Tuesday, May 12, 2009

Why do I want a low resolution camera?

These days it's not uncommon to hear about consumer cameras with 10+ megapixel resolution. To the average consumer this seems like a good thing. How can more pixels be anything but good, right? In reality there are several tradeoffs to using more pixels. This is especially true for any scientific imaging (this really applies to low light an/or quantitative imaging such as microscopy and astronomy). So what are the downsides?

First let's look at the concept of a pixel. Pixels are physically sized on a CCD or CMOS sensor. For an example of pixel architecture check out this page. The physical size of a pixel affects several aspects of image acquisition:

  1. Dynamic Range
  2. Sensitivity
  3. Resolution
  4. Speed
Most people simply think "bigger pixels means less resolution" or "more pixels result in more resolution". This isn't the only thing that is affected by pixel size.
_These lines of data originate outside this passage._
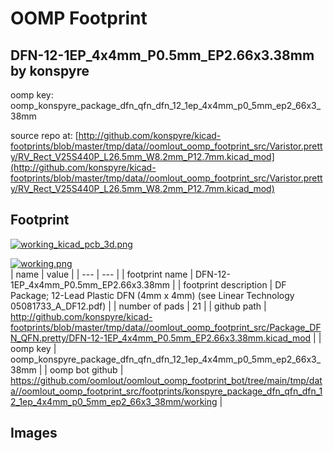 # OOMP Footprint  
## DFN-12-1EP_4x4mm_P0.5mm_EP2.66x3.38mm  by konspyre  
  
oomp key: oomp_konspyre_package_dfn_qfn_dfn_12_1ep_4x4mm_p0_5mm_ep2_66x3_38mm  
  
source repo at: [http://github.com/konspyre/kicad-footprints/blob/master/tmp/data//oomlout_oomp_footprint_src/Varistor.pretty/RV_Rect_V25S440P_L26.5mm_W8.2mm_P12.7mm.kicad_mod](http://github.com/konspyre/kicad-footprints/blob/master/tmp/data//oomlout_oomp_footprint_src/Varistor.pretty/RV_Rect_V25S440P_L26.5mm_W8.2mm_P12.7mm.kicad_mod)  
## Footprint  
  
[![working_kicad_pcb_3d.png](working_kicad_pcb_3d_600.png)](working_kicad_pcb_3d.png)  
  
[![working.png](working_600.png)](working.png)  
| name | value | 
| --- | --- | 
| footprint name | DFN-12-1EP_4x4mm_P0.5mm_EP2.66x3.38mm | 
| footprint description | DF Package; 12-Lead Plastic DFN (4mm x 4mm) (see Linear Technology 05081733_A_DF12.pdf) | 
| number of pads | 21 | 
| github path | http://github.com/konspyre/kicad-footprints/blob/master/tmp/data//oomlout_oomp_footprint_src/Package_DFN_QFN.pretty/DFN-12-1EP_4x4mm_P0.5mm_EP2.66x3.38mm.kicad_mod | 
| oomp key | oomp_konspyre_package_dfn_qfn_dfn_12_1ep_4x4mm_p0_5mm_ep2_66x3_38mm | 
| oomp bot github | https://github.com/oomlout/oomlout_oomp_footprint_bot/tree/main/tmp/data//oomlout_oomp_footprint_src/footprints/konspyre_package_dfn_qfn_dfn_12_1ep_4x4mm_p0_5mm_ep2_66x3_38mm/working | 
## Images  
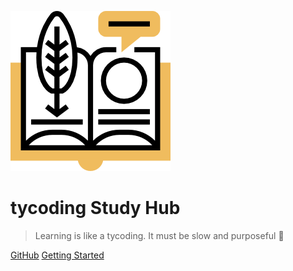 ![logo](_media/icon.png)

# tycoding Study Hub

> Learning is like a tycoding. It must be slow and purposeful :rocket:

[GitHub](https://github.com/tycoding/stydy)
[Getting Started](#tycoding)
A more interesting question to ask would be "What am I sacrificing by using smaller pixels?". Of the four performance aspects above three are negatively impacted when using smaller pixels. These are:

  1. Dynamic Range
  2. Sensitivity
  3. Speed
Dynamic Range

The dynamic range of a sensor is first determined by the full well capacity(FWC) of a single pixel. This is a measurement of how much energy the pixel can hold before either becoming nonlinear or before the energy spills out of the pixel into neighboring pixels (called blooming). Smaller pixels simply cannot hold more energy due to physical size, so smaller pixels = less dynamic range. Let's compare two common chips - the Sony ICX-205AL CCD, used in the Photometrics CoolSNAP cf2 camera (and many others), with the Sony ICX-285 CCD, used in the Photometrics CoolSNAP HQ2 (this ccd is the most prevalent in modern microscopy cameras).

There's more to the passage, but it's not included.